[Haskell] No fun with phantom types
Michael Marte
marte at pms.informatik.uni-muenchen.de
Thu Oct 23 15:56:18 EDT 2008
Hello *,
I am trying to extend the finite-domain (FD) constraint solver proposed by
David Overton (http://overtond.blogspot.com/2008/07/pre.html) with arithmetic
constraints by means of an embedded DSL. In principle, this is a very natural
thing to do in a functional language; it is basically a matter of defining some
suitable operators:
data FDVar = FDVar Int deriving Show -- the type of FD variables
data AExp = --the type of arithmetic expression over FD variables and integers
IntegerConstant Int |
Variable FDVar |
Addition AExp AExp |
Subtraction AExp AExp |
Multiplication AExp AExp |
IntegerDivision AExp AExp
deriving Show
infixl 7 #* -- multiplication
infixl 7 #/ -- integer division
infixl 6 #+ -- addition
infixl 6 #- -- subtraction
(#+), (#-), (#*), (#/) :: (MakeAExp a, MakeAExp b) => a -> b -> AExp
(#+) = parseArgs Addition
(#-) = parseArgs Subtraction
(#*) = parseArgs Multiplication
(#/) = parseArgs IntegerDivision
with
class MakeAExp a where
makeAExp :: a -> AExp
instance MakeAExp Int where
makeAExp = IntegerConstant
instance MakeAExp FDVar where
makeAExp = Variable
instance MakeAExp AExp where
makeAExp = id
parseArgs :: (MakeAExp a, MakeAExp b) => (AExp -> AExp -> c) -> a -> b -> c
parseArgs f x y = f (makeAExp x) (makeAExp y)
So far, so good.
To avoid that FD variables escape their constraint stores, David employed a
phantom type variable s leading to
newtype FDVar s = FDVar { unFDVar :: Int } deriving (Ord, Eq)
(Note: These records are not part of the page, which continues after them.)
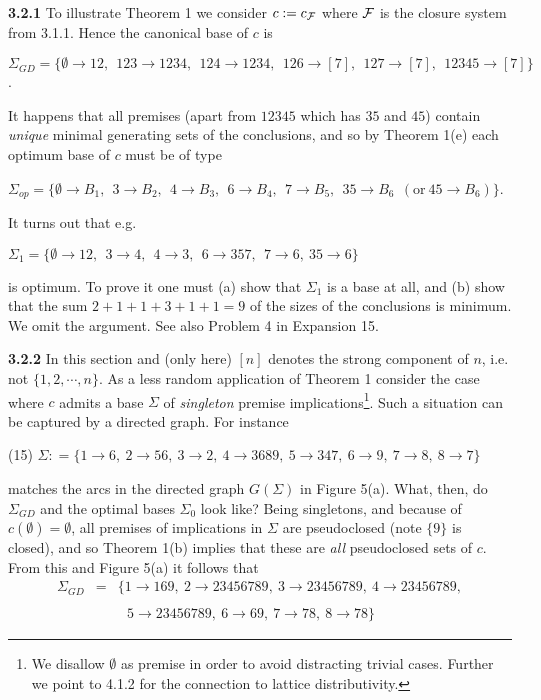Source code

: \documentclass[11pt]{article}
\newcommand{\ra}{\rightarrow}
\begin{document}
{\bf 3.2.1} To illustrate Theorem 1 we consider $c: = c_{\cal F}$ where ${\cal F}$ is the closure system from 3.1.1. Hence the canonical base of $c$ is


$\Sigma_{GD} = \{\emptyset \ra 12, \ \ 123 \ra 1234, \ \ 124 \ra 1234, \ \ 126 \ra [7], \ \ 127 \ra [7], \ \ 12345 \ra [7]\}$.

It happens that all premises (apart from $12345$ which has $35$ and $45$) contain {\it unique} minimal generating sets of the conclusions, and so by Theorem 1(e) each optimum base of $c$ must be of type

$\Sigma_{op} = \{\emptyset \ra B_1, \ \ 3 \ra B_2, \ \ 4 \ra B_3, \ \ 6 \ra B_4, \ \ 7 \ra B_5, \ \ 35 \ra B_6  \ \ (\mbox{or} \ 45 \ra B_6)\}$.

It turns out that e.g.

$\Sigma_1 = \{\emptyset \ra 12,\ \ 3 \ra 4,  \ \ 4 \ra 3, \ \ 6 \ra 357, \ \ 7 \ra 6, \ 35 \ra 6\}$

is optimum. To prove it one must (a) show that $\Sigma_1$ is a base at all, and (b) show that the sum $2+1+1+3+1+1=9$ of the sizes of the conclusions is minimum. We omit the argument. See also Problem 4 in Expansion 15.


{\bf 3.2.2} In this section and (only here) $[n]$ denotes the strong component of $n$, i.e. not $\{1, 2, \cdots, n\}$. As a less random application of Theorem 1 consider the case where $c$ admits a base $\Sigma$ of {\it singleton} premise implications\footnote{We disallow $\emptyset$ as premise in order to avoid distracting trivial cases. Further we point to 4.1.2 for the connection to lattice distributivity.}.  Such a situation can be captured by a directed graph. For instance

(15) \quad $\Sigma : = \{ 1 \ra 6, \ 2 \ra 56, \ 3 \ra 2, \ 4 \ra 3689, \ 5 \ra 347, \ 6 \ra 9, \ 7 \ra 8, \ 8 \ra 7 \}$

matches the arcs in the directed graph $G(\Sigma)$ in Figure 5(a). What, then, do $\Sigma_{GD}$ and the optimal bases $\Sigma_0$ look like? Being singletons, and because of $c(\emptyset)  =\emptyset$, all premises of implications in $\Sigma$ are pseudoclosed (note $\{9\}$ is closed), and so Theorem 1(b) implies that these are {\it all} pseudoclosed sets of $c$. From this and Figure 5(a) it follows that
$$\begin{array}{lll} \Sigma_{GD} & = & \{1 \ra 169,  \ 2 \ra 23456789, \ 3 \ra 23456789, \ 4 \ra 23456789, \\
\\
& & \ \ \ 5 \ra 23456789, \ 6 \ra 69, \ 7 \ra 78, \ 8 \ra 78 \} \end{array}$$
\end{document}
Trying to thread the phantom variable through my DSL implementation, I ended
up with the following code:
data AExp s =
IntegerConstant Int |
Variable (FDVar s) |
Addition (AExp s) (AExp s) |
Subtraction (AExp s) (AExp s) |
Multiplication (AExp s) (AExp s) |
IntegerDivision (AExp s) (AExp s)
class MakeAExp a s where
makeAExp :: a -> AExp s
instance MakeAExp Int s where
makeAExp = IntegerConstant
instance MakeAExp (FDVar s) s where
makeAExp x = Variable x
instance MakeAExp (AExp s) s where
makeAExp = id
parseArgs :: (MakeAExp a s, MakeAExp b s) => (AExp s -> AExp s -> c s) -> a -> b -> c s
parseArgs f x y = f (makeAExp x) (makeAExp y)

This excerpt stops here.